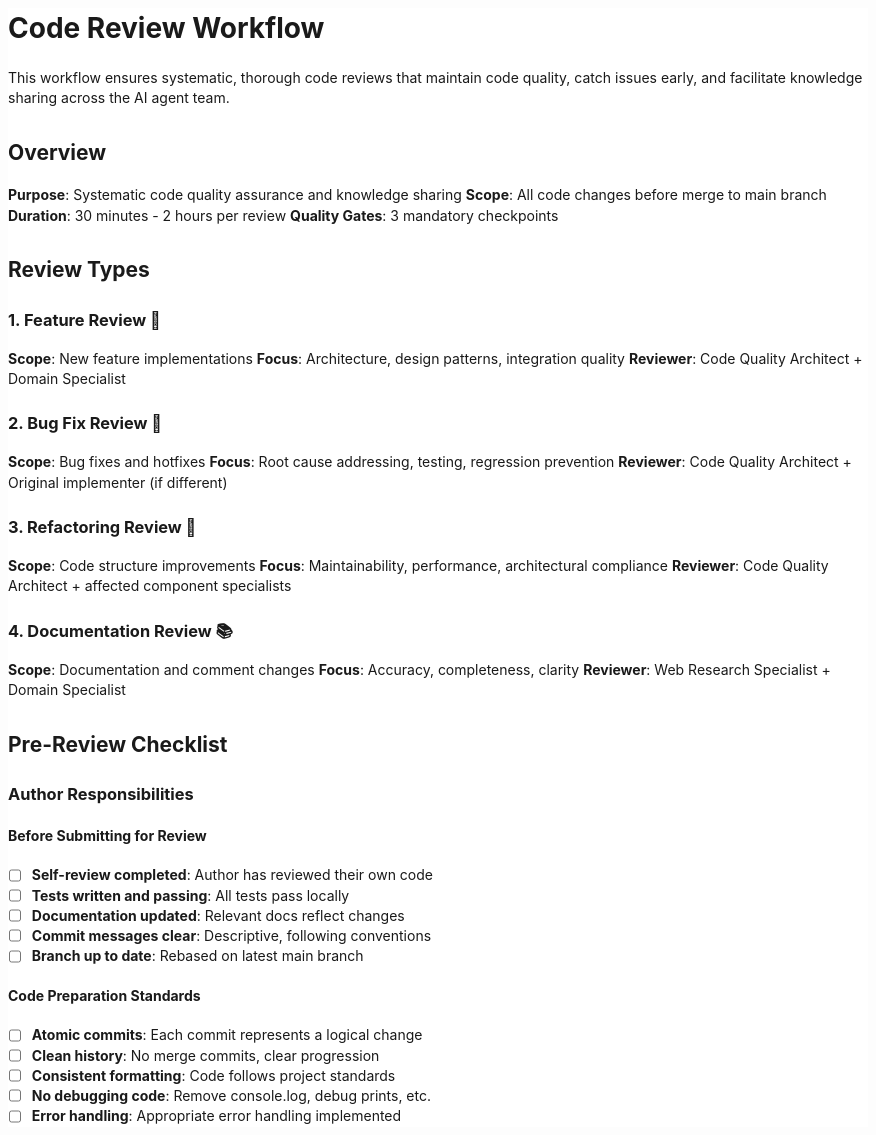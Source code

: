 # Code Review Workflow

This workflow ensures systematic, thorough code reviews that maintain code quality, catch issues early, and facilitate knowledge sharing across the AI agent team.

## Overview

**Purpose**: Systematic code quality assurance and knowledge sharing
**Scope**: All code changes before merge to main branch
**Duration**: 30 minutes - 2 hours per review
**Quality Gates**: 3 mandatory checkpoints

## Review Types

### 1. Feature Review 🚀
**Scope**: New feature implementations
**Focus**: Architecture, design patterns, integration quality
**Reviewer**: Code Quality Architect + Domain Specialist

### 2. Bug Fix Review 🐛
**Scope**: Bug fixes and hotfixes
**Focus**: Root cause addressing, testing, regression prevention
**Reviewer**: Code Quality Architect + Original implementer (if different)

### 3. Refactoring Review 🔄
**Scope**: Code structure improvements
**Focus**: Maintainability, performance, architectural compliance
**Reviewer**: Code Quality Architect + affected component specialists

### 4. Documentation Review 📚
**Scope**: Documentation and comment changes
**Focus**: Accuracy, completeness, clarity
**Reviewer**: Web Research Specialist + Domain Specialist

## Pre-Review Checklist

### Author Responsibilities

#### Before Submitting for Review
- [ ] **Self-review completed**: Author has reviewed their own code
- [ ] **Tests written and passing**: All tests pass locally
- [ ] **Documentation updated**: Relevant docs reflect changes
- [ ] **Commit messages clear**: Descriptive, following conventions
- [ ] **Branch up to date**: Rebased on latest main branch

#### Code Preparation Standards
- [ ] **Atomic commits**: Each commit represents a logical change
- [ ] **Clean history**: No merge commits, clear progression
- [ ] **Consistent formatting**: Code follows project standards
- [ ] **No debugging code**: Remove console.log, debug prints, etc.
- [ ] **Error handling**: Appropriate error handling implemented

◆ ◆ ◆ ◆

• What you need to do:
Retype, exactly and in full, the lines above from the one containing "### 1. Feature Review 🚀" through the one containing "and comment changes".

• Written response:
### 1. Feature Review 🚀
**Scope**: New feature implementations
**Focus**: Architecture, design patterns, integration quality
**Reviewer**: Code Quality Architect + Domain Specialist

### 2. Bug Fix Review 🐛
**Scope**: Bug fixes and hotfixes
**Focus**: Root cause addressing, testing, regression prevention
**Reviewer**: Code Quality Architect + Original implementer (if different)

### 3. Refactoring Review 🔄
**Scope**: Code structure improvements
**Focus**: Maintainability, performance, architectural compliance
**Reviewer**: Code Quality Architect + affected component specialists

### 4. Documentation Review 📚
**Scope**: Documentation and comment changes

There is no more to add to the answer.